Armaan Qureshi

Personal information
- Born: 1 January 1995 (age 31) Gwalior, Madhya Pradesh, India

Sport
- Sport: Field hockey
- Position: Forward

National team
- Years: Team / Caps / Goals
- 2014–2016: India U21 / 11 / -
- 2017–present: India / 15 / -

Medal record
Men's field hockey
Representing India
Junior World Cup
| Gold medal – first place | 2016 Lucknow |  |
Junior Asia Cup
| Gold medal – first place | 2015 Kuantan |  |

= Armaan Qureshi =

Indian field hockey player (born 1995)

Armaan Qureshi (born 1 January 1995) is an Indian field hockey player who plays as a forward. He was part of the Indian squad that won the 2016 Men's Hockey Junior World Cup.

==Career==
Qureshi played cricket until the age of 12 after which he took up hockey.
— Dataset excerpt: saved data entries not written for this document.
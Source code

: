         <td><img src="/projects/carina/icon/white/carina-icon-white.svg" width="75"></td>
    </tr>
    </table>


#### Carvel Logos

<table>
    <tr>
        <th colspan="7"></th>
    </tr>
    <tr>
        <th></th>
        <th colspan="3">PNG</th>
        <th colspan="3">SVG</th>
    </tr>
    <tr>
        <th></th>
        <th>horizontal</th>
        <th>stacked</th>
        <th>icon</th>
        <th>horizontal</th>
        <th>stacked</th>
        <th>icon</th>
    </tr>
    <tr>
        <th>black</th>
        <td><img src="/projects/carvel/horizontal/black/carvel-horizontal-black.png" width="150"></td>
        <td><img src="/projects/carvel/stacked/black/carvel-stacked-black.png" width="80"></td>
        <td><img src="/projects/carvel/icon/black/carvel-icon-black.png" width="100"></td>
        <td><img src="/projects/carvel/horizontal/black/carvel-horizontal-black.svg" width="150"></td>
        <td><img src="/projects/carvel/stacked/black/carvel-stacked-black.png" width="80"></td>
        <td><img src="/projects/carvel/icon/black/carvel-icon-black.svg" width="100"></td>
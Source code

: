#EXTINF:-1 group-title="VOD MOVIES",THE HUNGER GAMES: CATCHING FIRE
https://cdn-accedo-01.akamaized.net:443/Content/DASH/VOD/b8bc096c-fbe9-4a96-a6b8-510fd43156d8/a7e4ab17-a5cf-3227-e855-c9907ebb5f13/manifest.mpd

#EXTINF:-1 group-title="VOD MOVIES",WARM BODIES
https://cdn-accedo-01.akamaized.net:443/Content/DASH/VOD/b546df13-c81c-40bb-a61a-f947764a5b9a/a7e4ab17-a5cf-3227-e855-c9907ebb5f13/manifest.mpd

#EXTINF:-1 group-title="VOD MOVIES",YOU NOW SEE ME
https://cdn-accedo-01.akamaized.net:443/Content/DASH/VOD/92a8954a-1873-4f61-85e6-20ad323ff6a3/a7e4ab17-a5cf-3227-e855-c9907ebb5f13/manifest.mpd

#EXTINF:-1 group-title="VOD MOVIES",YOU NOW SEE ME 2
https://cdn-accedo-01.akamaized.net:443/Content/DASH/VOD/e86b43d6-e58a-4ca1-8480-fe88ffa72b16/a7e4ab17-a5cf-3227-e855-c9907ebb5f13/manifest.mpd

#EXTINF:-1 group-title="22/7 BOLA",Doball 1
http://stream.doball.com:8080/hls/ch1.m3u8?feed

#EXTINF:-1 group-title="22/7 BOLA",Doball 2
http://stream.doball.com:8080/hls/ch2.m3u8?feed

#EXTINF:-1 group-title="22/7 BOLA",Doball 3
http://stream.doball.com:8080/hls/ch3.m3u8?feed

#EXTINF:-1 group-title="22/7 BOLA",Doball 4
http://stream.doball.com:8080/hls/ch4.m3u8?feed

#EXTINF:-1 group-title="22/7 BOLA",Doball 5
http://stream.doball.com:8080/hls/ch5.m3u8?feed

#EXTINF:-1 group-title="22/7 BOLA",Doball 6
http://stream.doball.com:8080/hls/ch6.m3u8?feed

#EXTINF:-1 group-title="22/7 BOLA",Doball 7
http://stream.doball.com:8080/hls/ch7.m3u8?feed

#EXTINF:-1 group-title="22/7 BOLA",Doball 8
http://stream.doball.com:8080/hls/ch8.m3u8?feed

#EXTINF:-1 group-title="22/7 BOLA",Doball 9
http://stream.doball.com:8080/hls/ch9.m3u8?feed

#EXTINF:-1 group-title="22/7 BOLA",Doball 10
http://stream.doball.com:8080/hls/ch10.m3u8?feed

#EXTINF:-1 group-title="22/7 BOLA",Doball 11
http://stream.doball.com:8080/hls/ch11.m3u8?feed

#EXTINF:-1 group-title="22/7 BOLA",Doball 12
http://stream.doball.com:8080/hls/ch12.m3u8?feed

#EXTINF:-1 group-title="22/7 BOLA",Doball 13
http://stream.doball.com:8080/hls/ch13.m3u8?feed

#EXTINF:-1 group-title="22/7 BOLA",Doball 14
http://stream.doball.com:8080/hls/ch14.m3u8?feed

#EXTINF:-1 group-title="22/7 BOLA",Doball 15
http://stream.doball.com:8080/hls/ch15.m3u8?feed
Upon the insistence of his father Rahman Qureshi, a meat shop owner in Gwalior, he gave trials for Sports Authority of India hostel in Bhopal in 2008. He was coached by Ashok Dhyan Chand, son of Dhyan Chand, in Bhopal. Qureshi's uncle Hasrat Qureshi also represented India in field hockey in the 1990s.

Qureshi played for Delhi Waveriders in the 2014 and 2015 seasons of the Hockey India League. Ahead of the 2016 season, he was picked by the Punjab Warriors for $4,500, which he has called the turning point of his career.